TRY IT ::
Your answer should be one number: the count of lines below that contain "filling".

RECORD EXTRACTS below:

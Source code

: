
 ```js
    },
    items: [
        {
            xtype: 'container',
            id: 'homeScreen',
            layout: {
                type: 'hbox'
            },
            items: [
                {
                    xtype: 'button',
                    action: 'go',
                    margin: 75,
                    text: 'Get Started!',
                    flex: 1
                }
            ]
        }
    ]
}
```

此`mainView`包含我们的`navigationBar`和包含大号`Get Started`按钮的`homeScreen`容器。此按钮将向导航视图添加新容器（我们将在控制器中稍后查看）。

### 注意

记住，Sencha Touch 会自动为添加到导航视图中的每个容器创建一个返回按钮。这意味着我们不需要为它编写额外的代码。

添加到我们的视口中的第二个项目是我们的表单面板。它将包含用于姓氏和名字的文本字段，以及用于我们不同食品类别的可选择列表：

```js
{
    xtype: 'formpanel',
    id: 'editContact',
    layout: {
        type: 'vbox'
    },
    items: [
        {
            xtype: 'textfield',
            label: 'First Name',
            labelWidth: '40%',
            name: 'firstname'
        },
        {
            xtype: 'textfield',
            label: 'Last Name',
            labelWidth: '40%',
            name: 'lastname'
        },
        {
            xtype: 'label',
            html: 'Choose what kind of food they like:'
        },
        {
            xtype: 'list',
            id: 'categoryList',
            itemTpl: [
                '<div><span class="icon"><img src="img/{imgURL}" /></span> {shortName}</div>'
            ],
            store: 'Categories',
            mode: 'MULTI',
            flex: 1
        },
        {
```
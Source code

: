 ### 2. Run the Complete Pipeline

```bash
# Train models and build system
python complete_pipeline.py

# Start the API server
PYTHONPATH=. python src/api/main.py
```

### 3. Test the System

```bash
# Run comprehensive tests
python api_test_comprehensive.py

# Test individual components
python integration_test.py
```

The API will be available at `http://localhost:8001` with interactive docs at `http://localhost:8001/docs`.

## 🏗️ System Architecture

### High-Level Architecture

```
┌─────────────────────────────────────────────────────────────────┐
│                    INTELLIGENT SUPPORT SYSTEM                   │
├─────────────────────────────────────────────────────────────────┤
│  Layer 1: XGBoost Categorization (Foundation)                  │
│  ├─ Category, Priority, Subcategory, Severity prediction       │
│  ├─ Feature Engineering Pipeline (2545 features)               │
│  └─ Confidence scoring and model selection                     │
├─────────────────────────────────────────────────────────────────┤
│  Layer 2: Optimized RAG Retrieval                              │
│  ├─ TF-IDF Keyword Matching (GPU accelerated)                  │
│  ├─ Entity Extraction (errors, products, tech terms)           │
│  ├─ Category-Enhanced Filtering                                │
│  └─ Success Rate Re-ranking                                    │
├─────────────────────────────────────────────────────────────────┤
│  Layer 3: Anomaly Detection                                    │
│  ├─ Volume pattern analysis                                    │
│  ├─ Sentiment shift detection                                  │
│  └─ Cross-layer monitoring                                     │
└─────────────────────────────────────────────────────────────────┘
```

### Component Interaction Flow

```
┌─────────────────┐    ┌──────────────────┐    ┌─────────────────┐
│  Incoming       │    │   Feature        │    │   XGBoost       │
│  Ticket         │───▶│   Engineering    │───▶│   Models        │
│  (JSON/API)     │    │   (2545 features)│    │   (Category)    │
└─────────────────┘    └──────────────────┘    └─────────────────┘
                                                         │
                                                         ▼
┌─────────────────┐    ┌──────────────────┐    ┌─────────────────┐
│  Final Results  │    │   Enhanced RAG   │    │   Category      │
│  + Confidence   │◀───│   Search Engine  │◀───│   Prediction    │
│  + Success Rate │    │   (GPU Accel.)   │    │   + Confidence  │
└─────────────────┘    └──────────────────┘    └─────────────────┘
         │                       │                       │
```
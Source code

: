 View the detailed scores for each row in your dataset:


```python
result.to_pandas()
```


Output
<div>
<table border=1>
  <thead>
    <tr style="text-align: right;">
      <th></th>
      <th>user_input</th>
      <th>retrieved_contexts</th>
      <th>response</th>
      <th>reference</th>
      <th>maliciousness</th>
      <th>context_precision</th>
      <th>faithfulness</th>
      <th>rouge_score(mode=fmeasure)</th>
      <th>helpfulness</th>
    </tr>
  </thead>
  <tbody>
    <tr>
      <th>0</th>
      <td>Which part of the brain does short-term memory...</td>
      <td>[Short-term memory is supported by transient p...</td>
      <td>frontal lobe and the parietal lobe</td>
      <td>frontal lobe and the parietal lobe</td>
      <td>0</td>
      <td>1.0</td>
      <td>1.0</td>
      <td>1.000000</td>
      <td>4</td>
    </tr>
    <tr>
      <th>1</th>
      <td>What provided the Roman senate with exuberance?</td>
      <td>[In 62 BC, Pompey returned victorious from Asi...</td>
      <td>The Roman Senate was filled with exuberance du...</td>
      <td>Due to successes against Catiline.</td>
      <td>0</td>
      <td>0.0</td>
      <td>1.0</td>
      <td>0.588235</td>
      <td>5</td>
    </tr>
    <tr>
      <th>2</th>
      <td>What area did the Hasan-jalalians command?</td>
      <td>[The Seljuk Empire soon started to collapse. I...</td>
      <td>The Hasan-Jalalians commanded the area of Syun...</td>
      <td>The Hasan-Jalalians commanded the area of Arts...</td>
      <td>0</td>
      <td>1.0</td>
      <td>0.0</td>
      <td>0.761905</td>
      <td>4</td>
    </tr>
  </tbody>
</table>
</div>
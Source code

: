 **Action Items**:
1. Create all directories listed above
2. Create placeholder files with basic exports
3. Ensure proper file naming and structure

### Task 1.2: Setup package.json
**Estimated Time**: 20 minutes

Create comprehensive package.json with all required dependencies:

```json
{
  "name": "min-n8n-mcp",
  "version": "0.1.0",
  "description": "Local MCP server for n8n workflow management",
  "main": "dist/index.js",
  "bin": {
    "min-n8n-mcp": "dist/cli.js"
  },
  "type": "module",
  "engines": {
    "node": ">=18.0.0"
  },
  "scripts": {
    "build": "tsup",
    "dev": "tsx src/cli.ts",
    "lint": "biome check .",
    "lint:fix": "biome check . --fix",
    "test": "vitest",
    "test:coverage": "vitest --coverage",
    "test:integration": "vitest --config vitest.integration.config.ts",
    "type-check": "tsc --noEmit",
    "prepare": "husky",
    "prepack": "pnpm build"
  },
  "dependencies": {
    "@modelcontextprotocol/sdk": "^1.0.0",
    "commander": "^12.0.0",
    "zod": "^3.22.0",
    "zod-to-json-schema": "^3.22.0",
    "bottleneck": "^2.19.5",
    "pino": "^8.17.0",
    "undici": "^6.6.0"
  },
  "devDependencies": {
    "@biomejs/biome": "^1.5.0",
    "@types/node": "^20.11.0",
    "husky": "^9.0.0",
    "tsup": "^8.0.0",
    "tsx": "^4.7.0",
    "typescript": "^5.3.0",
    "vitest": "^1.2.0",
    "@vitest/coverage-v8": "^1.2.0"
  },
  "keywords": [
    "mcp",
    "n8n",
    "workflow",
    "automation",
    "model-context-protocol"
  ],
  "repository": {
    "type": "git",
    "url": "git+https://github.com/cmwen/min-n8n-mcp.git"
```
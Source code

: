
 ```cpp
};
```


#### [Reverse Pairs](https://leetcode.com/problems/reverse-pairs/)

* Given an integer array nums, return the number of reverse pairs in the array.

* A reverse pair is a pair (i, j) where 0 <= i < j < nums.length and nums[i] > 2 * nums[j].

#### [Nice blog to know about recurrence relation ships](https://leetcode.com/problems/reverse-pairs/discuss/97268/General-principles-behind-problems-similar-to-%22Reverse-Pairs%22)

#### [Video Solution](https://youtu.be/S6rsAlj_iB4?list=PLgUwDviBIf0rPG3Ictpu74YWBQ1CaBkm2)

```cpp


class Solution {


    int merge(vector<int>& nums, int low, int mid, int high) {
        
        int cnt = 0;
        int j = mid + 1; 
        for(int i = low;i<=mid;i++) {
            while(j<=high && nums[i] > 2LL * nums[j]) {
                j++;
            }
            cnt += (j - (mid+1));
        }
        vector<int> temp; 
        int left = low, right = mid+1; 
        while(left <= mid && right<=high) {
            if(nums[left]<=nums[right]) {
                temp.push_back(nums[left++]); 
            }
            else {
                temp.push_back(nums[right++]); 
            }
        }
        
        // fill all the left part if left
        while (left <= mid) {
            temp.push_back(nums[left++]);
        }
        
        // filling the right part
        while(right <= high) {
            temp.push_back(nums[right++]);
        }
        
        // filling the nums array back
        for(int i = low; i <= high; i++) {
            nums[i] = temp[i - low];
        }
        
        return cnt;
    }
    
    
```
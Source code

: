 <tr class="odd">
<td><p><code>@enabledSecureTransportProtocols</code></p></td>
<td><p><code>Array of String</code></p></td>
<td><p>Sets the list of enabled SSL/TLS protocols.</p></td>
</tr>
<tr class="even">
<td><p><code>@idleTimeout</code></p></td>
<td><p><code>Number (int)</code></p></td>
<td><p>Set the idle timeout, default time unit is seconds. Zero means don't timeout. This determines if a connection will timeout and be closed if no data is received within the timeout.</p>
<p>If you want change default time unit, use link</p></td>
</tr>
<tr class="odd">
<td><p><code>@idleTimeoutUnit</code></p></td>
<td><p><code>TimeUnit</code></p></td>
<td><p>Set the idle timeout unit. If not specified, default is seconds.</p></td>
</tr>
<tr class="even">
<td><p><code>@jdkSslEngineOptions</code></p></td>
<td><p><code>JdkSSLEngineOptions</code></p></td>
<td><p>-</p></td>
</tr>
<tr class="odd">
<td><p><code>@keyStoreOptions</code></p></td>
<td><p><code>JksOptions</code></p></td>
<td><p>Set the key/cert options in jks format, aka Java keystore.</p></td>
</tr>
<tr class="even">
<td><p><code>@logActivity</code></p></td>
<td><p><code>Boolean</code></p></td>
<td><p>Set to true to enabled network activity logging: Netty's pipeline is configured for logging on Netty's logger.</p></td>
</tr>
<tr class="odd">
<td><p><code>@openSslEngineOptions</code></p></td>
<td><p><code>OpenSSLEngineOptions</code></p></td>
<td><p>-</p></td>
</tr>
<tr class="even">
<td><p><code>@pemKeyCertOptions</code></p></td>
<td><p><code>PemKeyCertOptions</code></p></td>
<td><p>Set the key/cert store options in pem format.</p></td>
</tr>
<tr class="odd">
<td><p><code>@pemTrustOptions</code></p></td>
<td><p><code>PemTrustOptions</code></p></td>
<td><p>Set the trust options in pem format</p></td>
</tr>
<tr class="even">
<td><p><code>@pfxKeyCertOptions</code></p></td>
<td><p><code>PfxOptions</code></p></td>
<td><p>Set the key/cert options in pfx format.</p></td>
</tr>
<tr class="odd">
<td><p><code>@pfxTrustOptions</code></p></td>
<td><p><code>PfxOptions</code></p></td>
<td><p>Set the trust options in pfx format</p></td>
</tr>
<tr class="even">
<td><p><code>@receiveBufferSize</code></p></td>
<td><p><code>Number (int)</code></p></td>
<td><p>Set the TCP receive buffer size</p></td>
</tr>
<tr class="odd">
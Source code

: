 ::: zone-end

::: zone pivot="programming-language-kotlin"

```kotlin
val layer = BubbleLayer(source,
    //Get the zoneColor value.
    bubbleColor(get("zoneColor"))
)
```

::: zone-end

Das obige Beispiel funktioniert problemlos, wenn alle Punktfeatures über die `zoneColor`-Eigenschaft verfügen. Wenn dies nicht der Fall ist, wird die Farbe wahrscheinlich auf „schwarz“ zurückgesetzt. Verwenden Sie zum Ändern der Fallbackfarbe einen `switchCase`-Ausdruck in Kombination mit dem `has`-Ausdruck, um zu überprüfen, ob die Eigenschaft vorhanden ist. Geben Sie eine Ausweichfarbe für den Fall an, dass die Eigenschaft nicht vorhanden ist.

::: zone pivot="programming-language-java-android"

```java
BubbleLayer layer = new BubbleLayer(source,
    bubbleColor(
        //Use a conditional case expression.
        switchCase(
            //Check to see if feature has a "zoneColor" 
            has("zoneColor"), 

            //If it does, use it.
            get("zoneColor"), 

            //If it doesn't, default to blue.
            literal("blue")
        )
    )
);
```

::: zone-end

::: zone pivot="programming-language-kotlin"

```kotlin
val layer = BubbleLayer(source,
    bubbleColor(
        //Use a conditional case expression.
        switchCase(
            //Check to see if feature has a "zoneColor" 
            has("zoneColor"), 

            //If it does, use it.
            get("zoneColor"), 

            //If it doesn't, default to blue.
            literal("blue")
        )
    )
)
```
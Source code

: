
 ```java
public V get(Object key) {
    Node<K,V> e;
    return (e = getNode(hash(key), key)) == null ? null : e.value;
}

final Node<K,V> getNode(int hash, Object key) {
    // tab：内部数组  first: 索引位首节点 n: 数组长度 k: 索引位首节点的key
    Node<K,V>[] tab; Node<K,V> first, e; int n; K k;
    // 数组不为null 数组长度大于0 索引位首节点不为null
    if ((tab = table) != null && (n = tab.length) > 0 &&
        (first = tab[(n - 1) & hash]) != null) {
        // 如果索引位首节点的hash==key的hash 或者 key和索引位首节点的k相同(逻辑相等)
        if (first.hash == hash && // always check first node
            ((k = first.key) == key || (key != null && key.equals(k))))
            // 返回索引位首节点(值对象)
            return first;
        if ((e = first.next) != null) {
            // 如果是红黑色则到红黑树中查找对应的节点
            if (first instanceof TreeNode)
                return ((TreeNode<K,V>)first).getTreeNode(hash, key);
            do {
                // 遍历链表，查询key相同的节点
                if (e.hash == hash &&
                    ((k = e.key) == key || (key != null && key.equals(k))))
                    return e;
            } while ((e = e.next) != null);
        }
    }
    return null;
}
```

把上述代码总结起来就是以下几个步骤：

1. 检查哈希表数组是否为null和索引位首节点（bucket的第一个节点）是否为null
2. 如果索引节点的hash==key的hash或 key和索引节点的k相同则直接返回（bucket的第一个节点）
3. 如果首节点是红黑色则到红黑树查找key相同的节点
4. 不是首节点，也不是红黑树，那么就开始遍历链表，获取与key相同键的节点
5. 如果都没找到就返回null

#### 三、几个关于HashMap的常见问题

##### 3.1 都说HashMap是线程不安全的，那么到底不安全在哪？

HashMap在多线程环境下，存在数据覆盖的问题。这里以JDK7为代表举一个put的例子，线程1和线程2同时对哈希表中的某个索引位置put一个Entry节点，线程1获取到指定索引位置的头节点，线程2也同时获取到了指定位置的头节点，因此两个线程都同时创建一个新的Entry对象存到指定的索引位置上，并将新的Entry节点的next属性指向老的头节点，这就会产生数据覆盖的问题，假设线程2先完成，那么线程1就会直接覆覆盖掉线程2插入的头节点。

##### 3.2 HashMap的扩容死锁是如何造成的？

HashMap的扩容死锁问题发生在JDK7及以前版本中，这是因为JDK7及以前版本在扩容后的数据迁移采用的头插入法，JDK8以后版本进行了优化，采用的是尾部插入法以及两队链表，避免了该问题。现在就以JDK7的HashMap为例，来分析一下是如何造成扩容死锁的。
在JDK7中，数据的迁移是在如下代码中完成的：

End of RECORD EXTRACTS.

RESPONSE FOR THIS EXERCISE ::
2